EXERCISE REQUIREMENTS
How many lines in the listing below contain the string "documentation"? Say only the number.

RECORDS PROVIDED
################

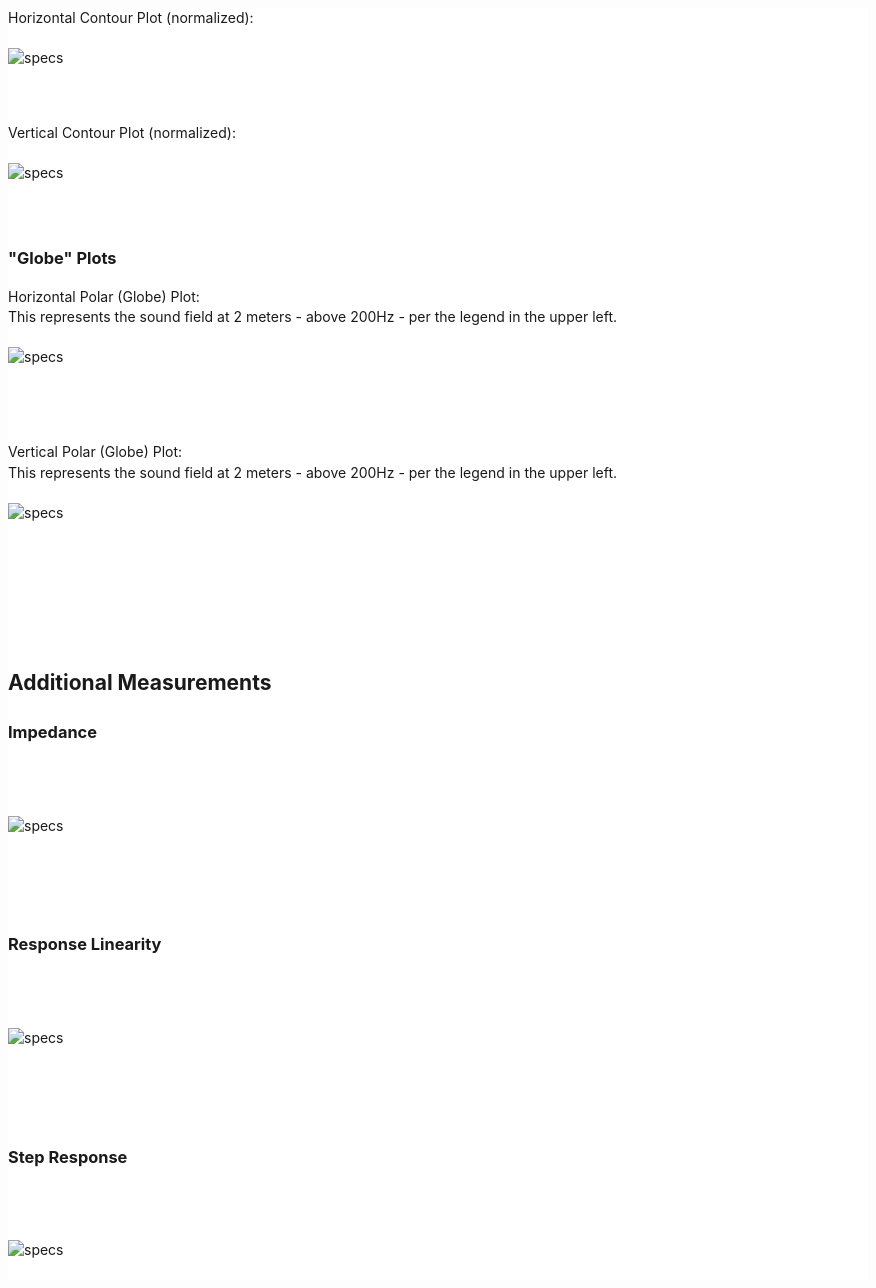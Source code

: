 
Horizontal Contour Plot (normalized):
<img align="left" src="https://dl.dropboxusercontent.com/scl/fi/4m0w16e3se91w19tgabqo/Neumi-Silk-4-Horizontal-Contour-Plot-Normalized.png?rlkey=7dd3n8g5lwuj1zzwa1osmaaya&dl=0" alt="specs" width="100%" style="vertical-align:middle;margin:20px 0px"/><br clear="all" />
<br>


Vertical Contour Plot (normalized):
<img align="left" src="https://dl.dropboxusercontent.com/scl/fi/f61ql59xgbafqzr1mv9su/Neumi-Silk-4-Vertical-Contour-Plot-Normalized.png?rlkey=unb1675v1cek3zxeu5i5ap682&dl=0" alt="specs" width="100%" style="vertical-align:middle;margin:20px 0px"/><br clear="all" />
<br>

### "Globe" Plots

Horizontal Polar (Globe) Plot:<br>
This represents the sound field at 2 meters - above 200Hz - per the legend in the upper left.
<img align="left" src="https://dl.dropboxusercontent.com/scl/fi/54rsphmc397yfppzaokhi/Neumi-Silk-4_360_Horizontal_Polar.png?rlkey=w2lvmd17jjjeg92n1gilssbva&dl=0" alt="specs" width="100%" style="vertical-align:middle;margin:20px 0px"/><br clear="all" />
<br><br>

Vertical Polar (Globe) Plot:<br>
This represents the sound field at 2 meters - above 200Hz - per the legend in the upper left.
<img align="left" src="https://dl.dropboxusercontent.com/scl/fi/qge1t8vlrg543e87afu3p/Neumi-Silk-4_360_Vertical_Polar.png?rlkey=zpmtdgg1f32h17edau2bj6pvz&dl=0" alt="specs" width="100%" style="vertical-align:middle;margin:20px 0px"/><br clear="all" />


<br>
<br>
<br>
<br>


## Additional Measurements

### Impedance
<br>

<img align="left" src="https://dl.dropboxusercontent.com/scl/fi/vwd1p147r12molb5k3m1k/Neumi-Silk-4-Impedance.png?rlkey=2ziaojp665lgtvhd8pp3phveo&dl=0" alt="specs" width="100%" style="vertical-align:middle;margin:20px 0px"/><br clear="all" />

<br>
<br>

### Response Linearity
<br>

<img align="left" src="https://dl.dropboxusercontent.com/scl/fi/9uolft6jgvbxz2ynpywsc/Neumi-Silk-4-FR_Linearity.png?rlkey=odhbmq1om2pxzit27syoun804&dl=0" alt="specs" width="100%" style="vertical-align:middle;margin:20px 0px"/><br clear="all" />

<br>
<br>

### Step Response
<br>

<img align="left" src="https://dl.dropboxusercontent.com/scl/fi/dkl686xrwc01zv7kae5g8/Neumi-Silk-4-Step-Response.png?rlkey=whcxs5nix310kgwl28izb7kgl&dl=0" alt="specs" width="100%" style="vertical-align:middle;margin:20px 0px"/><br clear="all" />
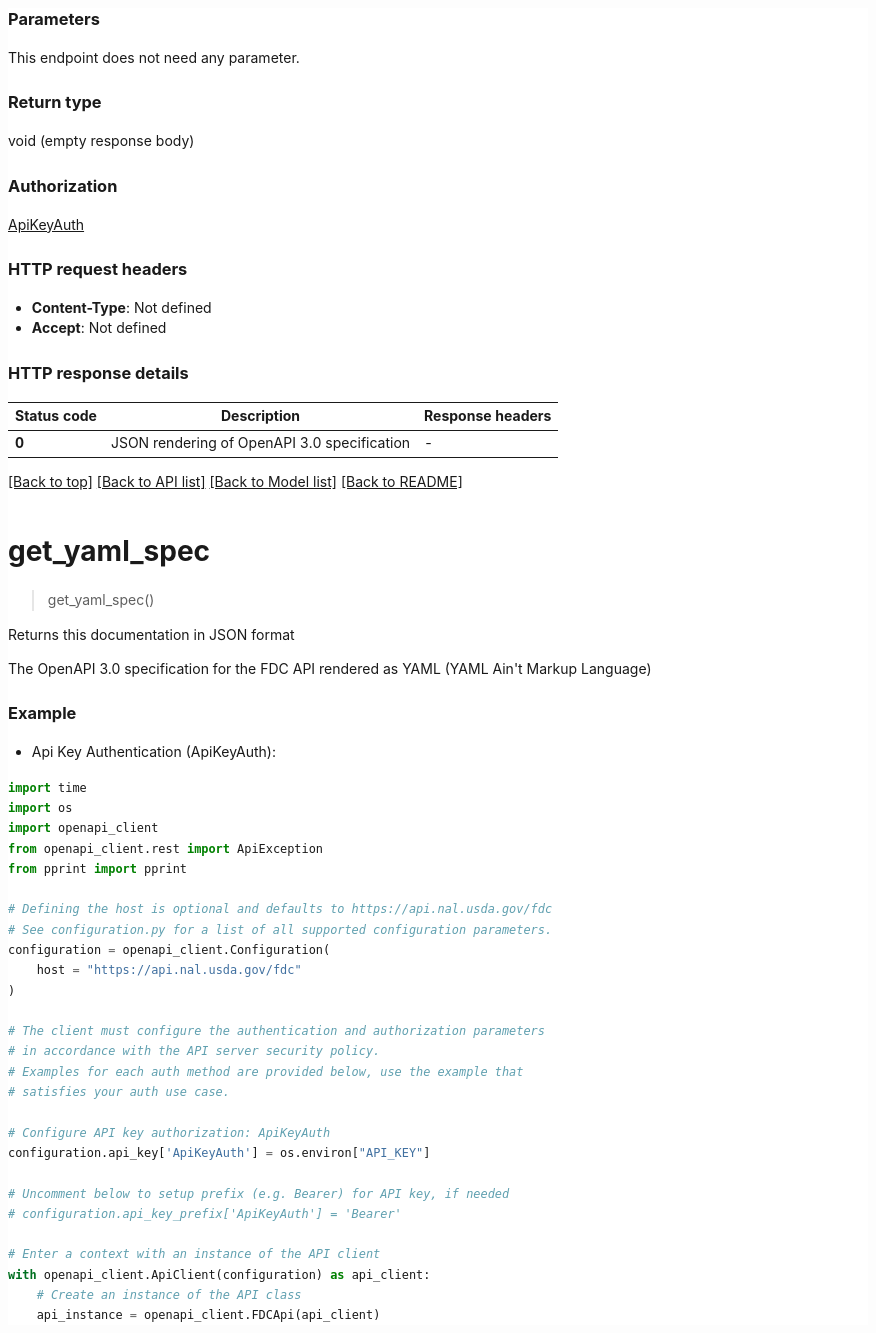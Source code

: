 

### Parameters
This endpoint does not need any parameter.

### Return type

void (empty response body)

### Authorization

[ApiKeyAuth](../README.md#ApiKeyAuth)

### HTTP request headers

 - **Content-Type**: Not defined
 - **Accept**: Not defined

### HTTP response details
| Status code | Description | Response headers |
|-------------|-------------|------------------|
**0** | JSON rendering of OpenAPI 3.0 specification |  -  |

[[Back to top]](#) [[Back to API list]](../README.md#documentation-for-api-endpoints) [[Back to Model list]](../README.md#documentation-for-models) [[Back to README]](../README.md)

# **get_yaml_spec**
> get_yaml_spec()

Returns this documentation in JSON format

The OpenAPI 3.0 specification for the FDC API rendered as YAML (YAML Ain't Markup Language)

### Example

* Api Key Authentication (ApiKeyAuth):
```python
import time
import os
import openapi_client
from openapi_client.rest import ApiException
from pprint import pprint

# Defining the host is optional and defaults to https://api.nal.usda.gov/fdc
# See configuration.py for a list of all supported configuration parameters.
configuration = openapi_client.Configuration(
    host = "https://api.nal.usda.gov/fdc"
)

# The client must configure the authentication and authorization parameters
# in accordance with the API server security policy.
# Examples for each auth method are provided below, use the example that
# satisfies your auth use case.

# Configure API key authorization: ApiKeyAuth
configuration.api_key['ApiKeyAuth'] = os.environ["API_KEY"]

# Uncomment below to setup prefix (e.g. Bearer) for API key, if needed
# configuration.api_key_prefix['ApiKeyAuth'] = 'Bearer'

# Enter a context with an instance of the API client
with openapi_client.ApiClient(configuration) as api_client:
    # Create an instance of the API class
    api_instance = openapi_client.FDCApi(api_client)

```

################

RESPONSE BELOW
2